** Opening INPUT block **
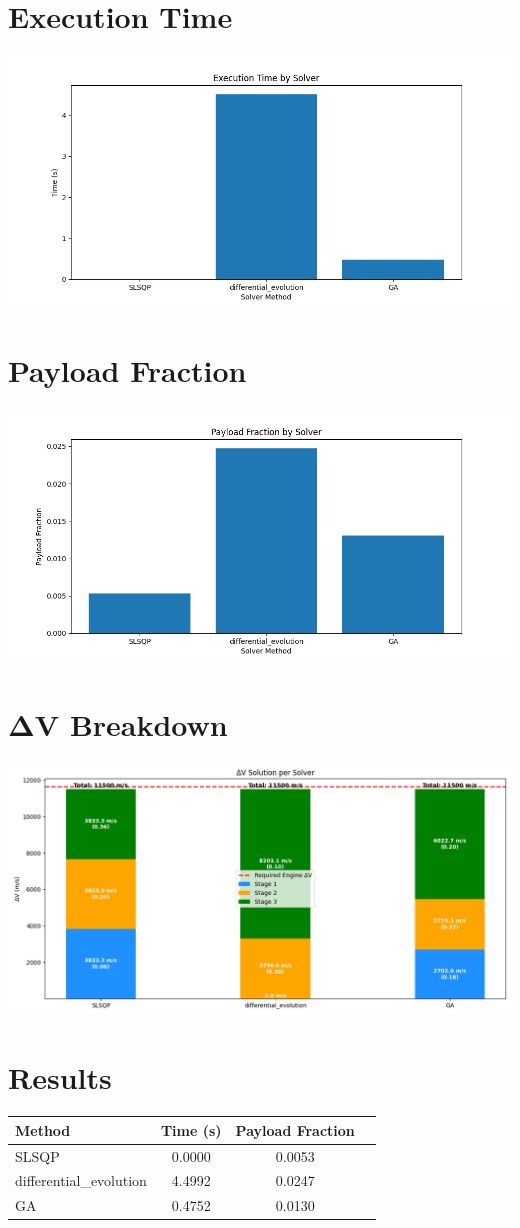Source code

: \documentclass{article}
\begin{document}
\section{Execution Time}
\includegraphics[width=\textwidth]{execution_time.png}

\section{Payload Fraction}
\includegraphics[width=\textwidth]{payload_fraction.png}
                
\section{ΔV Breakdown}
\includegraphics[width=\textwidth]{dv_breakdown.png}

\section{Results}
\begin{tabular}{lccc}
\hline
Method & Time (s) & Payload Fraction \\
\hline
SLSQP & 0.0000 & 0.0053 \\
differential_evolution & 4.4992 & 0.0247 \\
GA & 0.4752 & 0.0130 \\
\hline
\end{tabular}
\end{document}
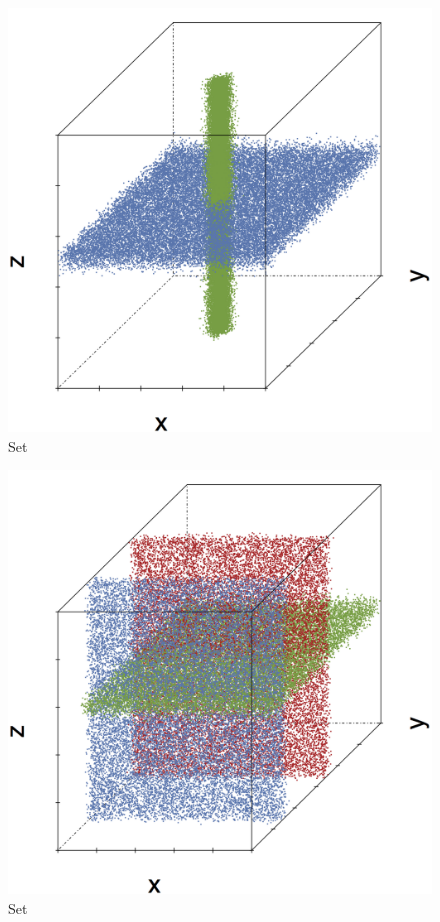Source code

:\begin{subfigure}{0.18\textwidth}
	\centering
	\includegraphics[width=\textwidth]{3/img/datasetplot_ferdosi_4_60000.png}
	\caption{Set \ferdosiFour}
	\label{fig:3:simulated:datasets:ferdosi4}
\end{subfigure}
\begin{subfigure}{0.18\textwidth}
	\centering
	\includegraphics[width=\textwidth]{3/img/datasetplot_ferdosi_5_60000.png}
	\caption{Set \ferdosiFive}
	\label{fig:3:simulated:datasets:ferdosi5}
\end{subfigure}	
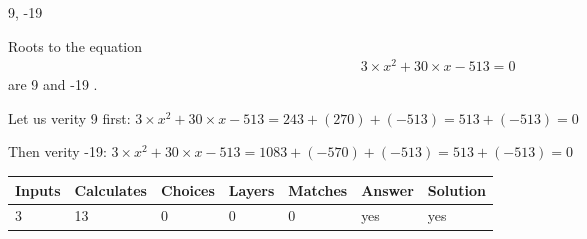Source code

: \documentclass[12pt]{article}
\begin{document}
9,  %
-19
 
 
 
\noindent{}
 
 

 
 
 
\noindent{}
 
 

Roots to the equation
\begin{eqnarray*}
3 \times x^2  %
+  %
30
                 \times x    %
-513 =0
\end{eqnarray*}
are  %
9 and  %
-19 .
 
Let us verity  %
9 first:
$  %
3 \times x^2  %
+  %
30
                 \times x    %
-513
  = %
243+( %
270)+( %
-513)
  = %
513+( %
-513)
  = %
0
$
 
Then verity  %
-19:
$  %
3 \times x^2  %
+  %
30
                 \times x    %
-513
  = %
1083+( %
-570)+( %
-513)
  = %
513+( %
-513)
  = %
0
$
 
 
 
\noindent{}
 
 

 
\vspace{0.3in}
   
   
   
   
\noindent\begin{tabular}{|l|l|l|l|l|l|l|}
 \hline
Inputs & Calculates & Choices & Layers & Matches & Answer & Solution \\ \hline
           3 & 
          13 & 
           0
  & 
           0 & 
           0 & 
  yes & 
  yes 
  \\ \hline
 \end{tabular}
   
   
   
   
\noindent{}
   
   
  
\end{document}
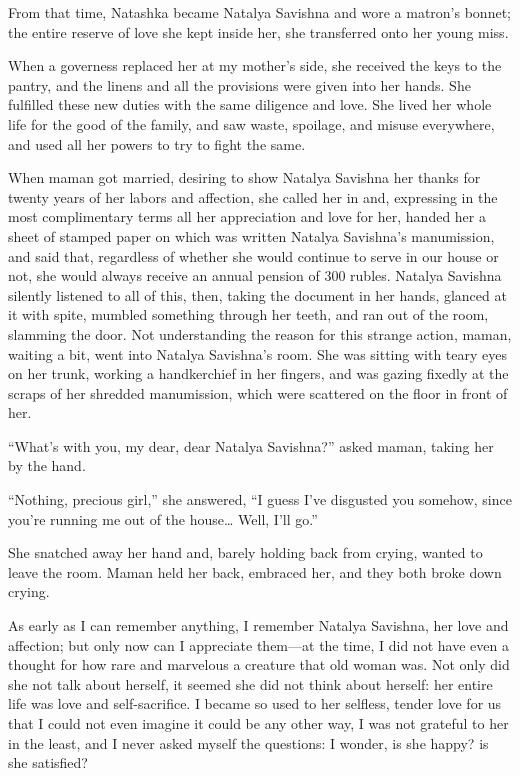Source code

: From that time, Natashka became Natalya Savishna and wore a matron's bonnet; the entire reserve of love she kept inside her, she transferred onto her young miss.

When a governess replaced her at my mother's side, she received the keys to the pantry, and the linens and all the provisions were given into her hands. She fulfilled these new duties with the same diligence and love. She lived her whole life for the good of the family, and saw waste, spoilage, and misuse everywhere, and used all her powers to try to fight the same.

When maman got married, desiring to show Natalya Savishna her thanks for twenty years of her labors and affection, she called her in and, expressing in the most complimentary terms all her appreciation and love for her, handed her a sheet of stamped paper on which was written Natalya Savishna's manumission, and said that, regardless of whether she would continue to serve in our house or not, she would always receive an annual pension of 300 rubles. Natalya Savishna silently listened to all of this, then, taking the document in her hands, glanced at it with spite, mumbled something through her teeth, and ran out of the room, slamming the door. Not understanding the reason for this strange action, maman, waiting a bit, went into Natalya Savishna's room. She was sitting with teary eyes on her trunk, working a handkerchief in her fingers, and was gazing fixedly at the scraps of her shredded manumission, which were scattered on the floor in front of her.

``What's with you, my dear, dear Natalya Savishna?'' asked maman, taking her by the hand. %

``Nothing, precious girl,'' she answered, ``I guess I've disgusted you somehow, since you're running me out of the house\ldots{} Well, I'll go.'' %

She snatched away her hand and, barely holding back from crying, wanted to leave the room. Maman held her back, embraced her, and they both broke down crying.

As early as I can remember anything, I remember Natalya Savishna, her love and affection; but only now can I appreciate them---at the time, I did not have even a thought for how rare and marvelous a creature that old woman was. Not only did she not talk about herself, it seemed she did not think about herself: her entire life was love and self-sacrifice. I became so used to her selfless, tender love for us that I could not even imagine it could be any other way, I was not grateful to her in the least, and I never asked myself the questions: I wonder, is she happy? is she satisfied?

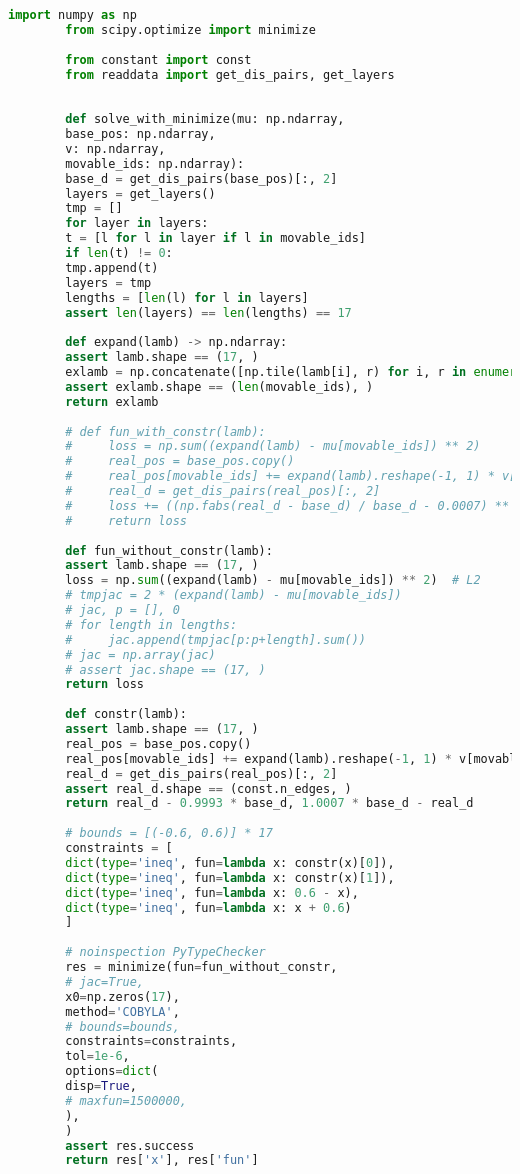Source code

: \documentclass[withoutpreface,bwprint,fontset=macnew]{cumcmthesis} %
\begin{document}
\begin{appendices}
	\begin{lstlisting}[language=python]
		import numpy as np
		from scipy.optimize import minimize
		
		from constant import const
		from readdata import get_dis_pairs, get_layers
		
		
		def solve_with_minimize(mu: np.ndarray,
		base_pos: np.ndarray,
		v: np.ndarray,
		movable_ids: np.ndarray):
		base_d = get_dis_pairs(base_pos)[:, 2]
		layers = get_layers()
		tmp = []
		for layer in layers:
		t = [l for l in layer if l in movable_ids]
		if len(t) != 0:
		tmp.append(t)
		layers = tmp
		lengths = [len(l) for l in layers]
		assert len(layers) == len(lengths) == 17
		
		def expand(lamb) -> np.ndarray:
		assert lamb.shape == (17, )
		exlamb = np.concatenate([np.tile(lamb[i], r) for i, r in enumerate([len(l) for l in layers])])
		assert exlamb.shape == (len(movable_ids), )
		return exlamb
		
		# def fun_with_constr(lamb):
		#     loss = np.sum((expand(lamb) - mu[movable_ids]) ** 2)
		#     real_pos = base_pos.copy()
		#     real_pos[movable_ids] += expand(lamb).reshape(-1, 1) * v[movable_ids]
		#     real_d = get_dis_pairs(real_pos)[:, 2]
		#     loss += ((np.fabs(real_d - base_d) / base_d - 0.0007) ** 2).sum()
		#     return loss
		
		def fun_without_constr(lamb):
		assert lamb.shape == (17, )
		loss = np.sum((expand(lamb) - mu[movable_ids]) ** 2)  # L2
		# tmpjac = 2 * (expand(lamb) - mu[movable_ids])
		# jac, p = [], 0
		# for length in lengths:
		#     jac.append(tmpjac[p:p+length].sum())
		# jac = np.array(jac)
		# assert jac.shape == (17, )
		return loss
		
		def constr(lamb):
		assert lamb.shape == (17, )
		real_pos = base_pos.copy()
		real_pos[movable_ids] += expand(lamb).reshape(-1, 1) * v[movable_ids]
		real_d = get_dis_pairs(real_pos)[:, 2]
		assert real_d.shape == (const.n_edges, )
		return real_d - 0.9993 * base_d, 1.0007 * base_d - real_d
		
		# bounds = [(-0.6, 0.6)] * 17
		constraints = [
		dict(type='ineq', fun=lambda x: constr(x)[0]),
		dict(type='ineq', fun=lambda x: constr(x)[1]),
		dict(type='ineq', fun=lambda x: 0.6 - x),
		dict(type='ineq', fun=lambda x: x + 0.6)
		]
		
		# noinspection PyTypeChecker
		res = minimize(fun=fun_without_constr,
		# jac=True,
		x0=np.zeros(17),
		method='COBYLA',
		# bounds=bounds,
		constraints=constraints,
		tol=1e-6,
		options=dict(
		disp=True,
		# maxfun=1500000,
		),
		)
		assert res.success
		return res['x'], res['fun']
		

\end{lstlisting}
\end{appendices}
\end{document}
** Closing INPUT block **
A word-for-word repetition of the data above, without pictures, is the expected answer.

Source code

: \documentclass{article}
\begin{document}
\section{Execution Time}
\includegraphics[width=\textwidth]{execution_time.png}

\section{Payload Fraction}
\includegraphics[width=\textwidth]{payload_fraction.png}
                
\section{ΔV Breakdown}
\includegraphics[width=\textwidth]{dv_breakdown.png}

\section{Results}
\begin{tabular}{lccc}
\hline
Method & Time (s) & Payload Fraction \\
\hline
SLSQP & 0.0000 & 0.0053 \\
differential_evolution & 4.4992 & 0.0247 \\
GA & 0.4752 & 0.0130 \\
\hline
\end{tabular}
\end{document}
Source code

:\begin{subfigure}{0.18\textwidth}
	\centering
	\includegraphics[width=\textwidth]{3/img/datasetplot_ferdosi_4_60000.png}
	\caption{Set \ferdosiFour}
	\label{fig:3:simulated:datasets:ferdosi4}
\end{subfigure}
\begin{subfigure}{0.18\textwidth}
	\centering
	\includegraphics[width=\textwidth]{3/img/datasetplot_ferdosi_5_60000.png}
	\caption{Set \ferdosiFive}
	\label{fig:3:simulated:datasets:ferdosi5}
\end{subfigure}	
Source code

: \documentclass[12pt]{article}
\begin{document}
9,  %
-19
 
 
 
\noindent{}
 
 

 
 
 
\noindent{}
 
 

Roots to the equation
\begin{eqnarray*}
3 \times x^2  %
+  %
30
                 \times x    %
-513 =0
\end{eqnarray*}
are  %
9 and  %
-19 .
 
Let us verity  %
9 first:
$  %
3 \times x^2  %
+  %
30
                 \times x    %
-513
  = %
243+( %
270)+( %
-513)
  = %
513+( %
-513)
  = %
0
$
 
Then verity  %
-19:
$  %
3 \times x^2  %
+  %
30
                 \times x    %
-513
  = %
1083+( %
-570)+( %
-513)
  = %
513+( %
-513)
  = %
0
$
 
 
 
\noindent{}
 
 

 
\vspace{0.3in}
   
   
   
   
\noindent\begin{tabular}{|l|l|l|l|l|l|l|}
 \hline
Inputs & Calculates & Choices & Layers & Matches & Answer & Solution \\ \hline
           3 & 
          13 & 
           0
  & 
           0 & 
           0 & 
  yes & 
  yes 
  \\ \hline
 \end{tabular}
   
   
   
   
\noindent{}
   
   
  
\end{document}
Source code

: From that time, Natashka became Natalya Savishna and wore a matron's bonnet; the entire reserve of love she kept inside her, she transferred onto her young miss.

When a governess replaced her at my mother's side, she received the keys to the pantry, and the linens and all the provisions were given into her hands. She fulfilled these new duties with the same diligence and love. She lived her whole life for the good of the family, and saw waste, spoilage, and misuse everywhere, and used all her powers to try to fight the same.

When maman got married, desiring to show Natalya Savishna her thanks for twenty years of her labors and affection, she called her in and, expressing in the most complimentary terms all her appreciation and love for her, handed her a sheet of stamped paper on which was written Natalya Savishna's manumission, and said that, regardless of whether she would continue to serve in our house or not, she would always receive an annual pension of 300 rubles. Natalya Savishna silently listened to all of this, then, taking the document in her hands, glanced at it with spite, mumbled something through her teeth, and ran out of the room, slamming the door. Not understanding the reason for this strange action, maman, waiting a bit, went into Natalya Savishna's room. She was sitting with teary eyes on her trunk, working a handkerchief in her fingers, and was gazing fixedly at the scraps of her shredded manumission, which were scattered on the floor in front of her.

``What's with you, my dear, dear Natalya Savishna?'' asked maman, taking her by the hand. %

``Nothing, precious girl,'' she answered, ``I guess I've disgusted you somehow, since you're running me out of the house\ldots{} Well, I'll go.'' %

She snatched away her hand and, barely holding back from crying, wanted to leave the room. Maman held her back, embraced her, and they both broke down crying.

As early as I can remember anything, I remember Natalya Savishna, her love and affection; but only now can I appreciate them---at the time, I did not have even a thought for how rare and marvelous a creature that old woman was. Not only did she not talk about herself, it seemed she did not think about herself: her entire life was love and self-sacrifice. I became so used to her selfless, tender love for us that I could not even imagine it could be any other way, I was not grateful to her in the least, and I never asked myself the questions: I wonder, is she happy? is she satisfied?

Source code

: \documentclass[withoutpreface,bwprint,fontset=macnew]{cumcmthesis} %
\begin{document}
\begin{appendices}
	\begin{lstlisting}[language=python]
		import numpy as np
		from scipy.optimize import minimize
		
		from constant import const
		from readdata import get_dis_pairs, get_layers
		
		
		def solve_with_minimize(mu: np.ndarray,
		base_pos: np.ndarray,
		v: np.ndarray,
		movable_ids: np.ndarray):
		base_d = get_dis_pairs(base_pos)[:, 2]
		layers = get_layers()
		tmp = []
		for layer in layers:
		t = [l for l in layer if l in movable_ids]
		if len(t) != 0:
		tmp.append(t)
		layers = tmp
		lengths = [len(l) for l in layers]
		assert len(layers) == len(lengths) == 17
		
		def expand(lamb) -> np.ndarray:
		assert lamb.shape == (17, )
		exlamb = np.concatenate([np.tile(lamb[i], r) for i, r in enumerate([len(l) for l in layers])])
		assert exlamb.shape == (len(movable_ids), )
		return exlamb
		
		# def fun_with_constr(lamb):
		#     loss = np.sum((expand(lamb) - mu[movable_ids]) ** 2)
		#     real_pos = base_pos.copy()
		#     real_pos[movable_ids] += expand(lamb).reshape(-1, 1) * v[movable_ids]
		#     real_d = get_dis_pairs(real_pos)[:, 2]
		#     loss += ((np.fabs(real_d - base_d) / base_d - 0.0007) ** 2).sum()
		#     return loss
		
		def fun_without_constr(lamb):
		assert lamb.shape == (17, )
		loss = np.sum((expand(lamb) - mu[movable_ids]) ** 2)  # L2
		# tmpjac = 2 * (expand(lamb) - mu[movable_ids])
		# jac, p = [], 0
		# for length in lengths:
		#     jac.append(tmpjac[p:p+length].sum())
		# jac = np.array(jac)
		# assert jac.shape == (17, )
		return loss
		
		def constr(lamb):
		assert lamb.shape == (17, )
		real_pos = base_pos.copy()
		real_pos[movable_ids] += expand(lamb).reshape(-1, 1) * v[movable_ids]
		real_d = get_dis_pairs(real_pos)[:, 2]
		assert real_d.shape == (const.n_edges, )
		return real_d - 0.9993 * base_d, 1.0007 * base_d - real_d
		
		# bounds = [(-0.6, 0.6)] * 17
		constraints = [
		dict(type='ineq', fun=lambda x: constr(x)[0]),
		dict(type='ineq', fun=lambda x: constr(x)[1]),
		dict(type='ineq', fun=lambda x: 0.6 - x),
		dict(type='ineq', fun=lambda x: x + 0.6)
		]
		
		# noinspection PyTypeChecker
		res = minimize(fun=fun_without_constr,
		# jac=True,
		x0=np.zeros(17),
		method='COBYLA',
		# bounds=bounds,
		constraints=constraints,
		tol=1e-6,
		options=dict(
		disp=True,
		# maxfun=1500000,
		),
		)
		assert res.success
		return res['x'], res['fun']
		

\end{lstlisting}
\end{appendices}
\end{document}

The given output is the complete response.